Contents: "The Divine Comedy"

Fifth Ledge: the Avaricious - Statius - Cause of the trembling of the Mountain - Statius does honor to Virgil

The natural thirst, ne'er quench'd but from the well,

Whereof the woman of Samaria crav'd,

Excited: haste along the cumber'd path,

After my guide, impell'd; and pity mov'd

My bosom for the 'vengeful deed, though just.

When lo! even as Luke relates, that Christ

Appear'd unto the two upon their way,

New-risen from his vaulted grave; to us

A shade appear'd, and after us approach'd,

Contemplating the crowd beneath its feet.

We were not ware of it; so first it spake,

Saying, "God give you peace, my brethren!" then

Sudden we turn'd: and Virgil such salute,

As fitted that kind greeting, gave, and cried:

"Peace in the blessed council be thy lot

Awarded by that righteous court, which me

To everlasting banishment exiles!"

"How!" he exclaim'd, nor from his speed meanwhile

Desisting, "If that ye be spirits, whom God

Vouchsafes not room above, who up the height

Has been thus far your guide?" To whom the bard:

"If thou observe the tokens, which this man

Trac'd by the finger of the angel bears,

'Tis plain that in the kingdom of the just

He needs must share. But sithence she, whose wheel

Spins day and night, for him not yet had drawn

That yarn, which, on the fatal distaff pil'd,

Clotho apportions to each wight that breathes,

His soul, that sister is to mine and thine,

Not of herself could mount, for not like ours

Her ken: whence I, from forth the ample gulf

Of hell was ta'en, to lead him, and will lead

Far as my lore avails. But, if thou know,

Instruct us for what cause, the mount erewhile

Thus shook and trembled: wherefore all at once

Seem'd shouting, even from his wave-wash'd foot."

That questioning so tallied with my wish,

The thirst did feel abatement of its edge

E'en from expectance. He forthwith replied,

"In its devotion nought irregular

This mount can witness, or by punctual rule

Unsanction'd; here from every change exempt.

Other than that, which heaven in itself

Doth of itself receive, no influence

Can reach us. Tempest none, shower, hail or snow,

Hoar frost or dewy moistness, higher falls

Than that brief scale of threefold steps: thick clouds

Nor scudding rack are ever seen: swift glance

Ne'er lightens, nor Thaumantian Iris gleams,

That yonder often shift on each side heav'n.

Vapour adust doth never mount above

The highest of the trinal stairs, whereon

Peter's vicegerent stands.
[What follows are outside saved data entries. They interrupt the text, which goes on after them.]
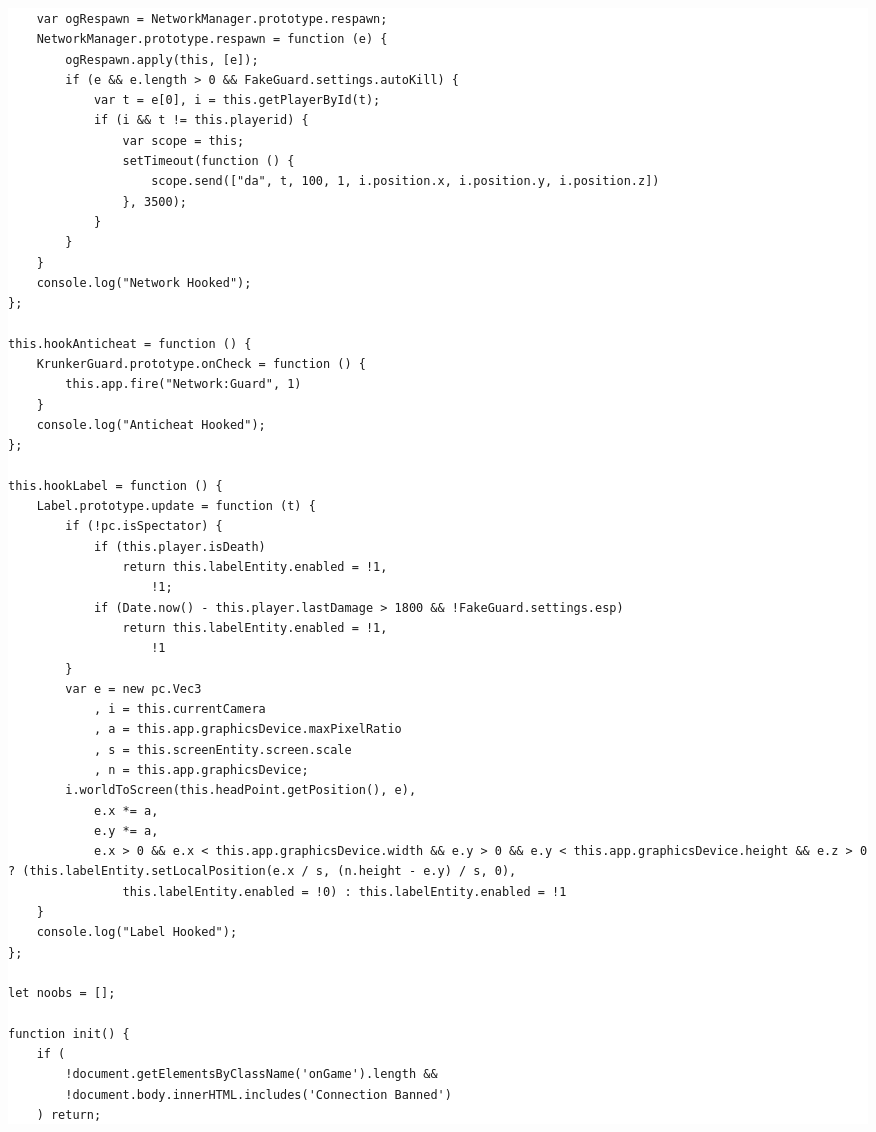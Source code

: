         var ogRespawn = NetworkManager.prototype.respawn;
        NetworkManager.prototype.respawn = function (e) {
            ogRespawn.apply(this, [e]);
            if (e && e.length > 0 && FakeGuard.settings.autoKill) {
                var t = e[0], i = this.getPlayerById(t);
                if (i && t != this.playerid) {
                    var scope = this;
                    setTimeout(function () {
                        scope.send(["da", t, 100, 1, i.position.x, i.position.y, i.position.z])
                    }, 3500);
                }
            }
        }
        console.log("Network Hooked");
    };

    this.hookAnticheat = function () {
        KrunkerGuard.prototype.onCheck = function () {
            this.app.fire("Network:Guard", 1)
        }
        console.log("Anticheat Hooked");
    };

    this.hookLabel = function () {
        Label.prototype.update = function (t) {
            if (!pc.isSpectator) {
                if (this.player.isDeath)
                    return this.labelEntity.enabled = !1,
                        !1;
                if (Date.now() - this.player.lastDamage > 1800 && !FakeGuard.settings.esp)
                    return this.labelEntity.enabled = !1,
                        !1
            }
            var e = new pc.Vec3
                , i = this.currentCamera
                , a = this.app.graphicsDevice.maxPixelRatio
                , s = this.screenEntity.screen.scale
                , n = this.app.graphicsDevice;
            i.worldToScreen(this.headPoint.getPosition(), e),
                e.x *= a,
                e.y *= a,
                e.x > 0 && e.x < this.app.graphicsDevice.width && e.y > 0 && e.y < this.app.graphicsDevice.height && e.z > 0 ? (this.labelEntity.setLocalPosition(e.x / s, (n.height - e.y) / s, 0),
                    this.labelEntity.enabled = !0) : this.labelEntity.enabled = !1
        }
        console.log("Label Hooked");
    };

    let noobs = [];

    function init() {
        if (
            !document.getElementsByClassName('onGame').length &&
            !document.body.innerHTML.includes('Connection Banned')
        ) return;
Lower perchance,

With various motion rock'd, trembles the soil:

But here, through wind in earth's deep hollow pent,

I know not how, yet never trembled: then

Trembles, when any spirit feels itself

So purified, that it may rise, or move

For rising, and such loud acclaim ensues.

Purification by the will alone

Is prov'd, that free to change society

Seizes the soul rejoicing in her will.

Desire of bliss is present from the first;

But strong propension hinders, to that wish

By the just ordinance of heav'n oppos'd;

Propension now as eager to fulfil

Th' allotted torment, as erewhile to sin.

And I who in this punishment had lain

Five hundred years and more, but now have felt

Free wish for happier clime. Therefore thou felt'st

The mountain tremble, and the spirits devout

Heard'st, over all his limits, utter praise

To that liege Lord, whom I entreat their joy

To hasten." Thus he spake: and since the draught

Is grateful ever as the thirst is keen,

No words may speak my fullness of content.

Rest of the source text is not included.